De mogelijkheden van César, als hij uiteindelijk handelt zijn echter nagenoeg eindeloos. Zo volgen we hebben in het openingshoofdstuk al hij bezig gaat met ‘De Draad van Macuto’. Deze draad zou verbonden zijn met een piratenschat, en al eeuwen lang weten mensen dat, maar is het tegelijkertijd niet gelukt om die schat te vinden. César denkt erover na, en met speels gemak haalt hij de schat binnen en is hij een rijk man.
Tegelijkertijd onderschat César zichzelf. Zo heeft hij een toneelstuk geschreven over de hof van Eden. Hij denkt niet dat het veel voorstelt, maar het publiek vindt het fantastisch. Ook wordt hij een keer die goede schrijver van De Draad genoemd. Hij blijft bescheiden. Dat toneelstuk overigens, geeft weer aanleiding tot vele bespiegelingen, die kunnen worden samengevat in de zin ‘De genetica is de genesis van de diversiteit.’
De schrijver César Aira drijft graag de spot met zichzelf, door zichzelf in zijn werk te schrijven. Daarom is het soms lastig om in te schatten of hier de schrijver César Aira of het personage César aan het woord is. Zo staat er bijvoorbeeld: ‘Op de eerste vraag, die over de geschiedenis van mijn afwijking, heb ik afdoend, of minder afdoend, geantwoord met een kleine persoonlijke ‘ontstaansmythe’ waar alle romans die ik heb geschreven evenzovele variaties op zijn.’ Dat klinkt extreem eerlijk en de vraag die opgeroepen wordt: zijn niet alle romans variaties op ontstaansmythes van afwijkingen van schrijvers? Dat klinkt opeens wel heel serieus voor een schrijver die onder andere wordt aangeprezen als absurdist. Hij is echter dan een intellectuele absurdist, zeker vergeleken met de bekende absurdist Daniil Charms, die eerder een soort slapstick schreef.

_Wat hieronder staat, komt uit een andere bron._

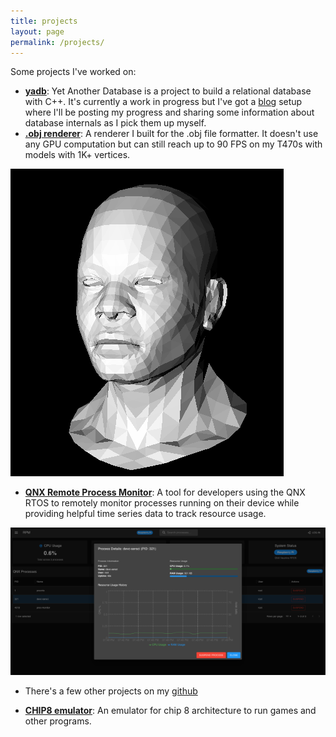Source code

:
 ```yaml
---
title: projects
layout: page
permalink: /projects/
---
```

Some projects I've worked on:
- **[yadb](https://github.com/EricHayter/yadb)**: Yet Another Database is a project
  to build a relational database with C++. It's currently a work in progress
  but I've got a [blog](https://www.erichayter.com/yadb-docs/) setup where
  I'll be posting my progress and sharing some information about database
  internals as I pick them up myself.
- **[.obj renderer](https://github.com/EricHayter/renderer)**: A renderer I
  built for the .obj file formatter. It doesn't use any GPU computation
  but can still reach up to 90 FPS on my T470s with models with 1K+ vertices.

![image produced by renderer](/assets/images/demo-photos/render_iter3.png)
- **[QNX Remote Process Monitor](https://github.com/EricHayter/qnx-rpm)**: A
  tool for developers using the QNX RTOS to remotely monitor processes running
  on their device while providing helpful time series data to track resource usage.

![UI display of QNX RPM](/assets/images/demo-photos/output.png)
- There's a few other projects on my [github](https://github.com/EricHayter)

- **[CHIP8 emulator](https://github.com/EricHayter/CHIP8)**: An emulator for
  chip 8 architecture to run games and other programs.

Het absurde van César Aira wil ook iets met de werkelijkheid doen, de lezer tot kritisch denken aanzetten, en daar moet een lezer wel toe bereid zijn. Een mooie verbinding met de werkelijkheid is te vinden op de achterflap. Carlos Fuentes, de Mexicaanse schrijver die César wil klonen wordt geciteerd: ‘Ik stel me zo voor dat César Aira de eerste Argentijnse Nobelprijswinnaar voor de literatuur zal worden.’ Met zulke originelen heeft Aira geen klonen meer nodig. Hopelijk heeft Aira ook romans geschreven met personages die meer handelen dan denken en zal Koppernik ook die laten vertalen.
Erik-Jan Hummel
César Aira – Het literatuurcongres. Vertaald door Adri Boon. Koppernik, Amsterdam. 96 blz. € 19,50.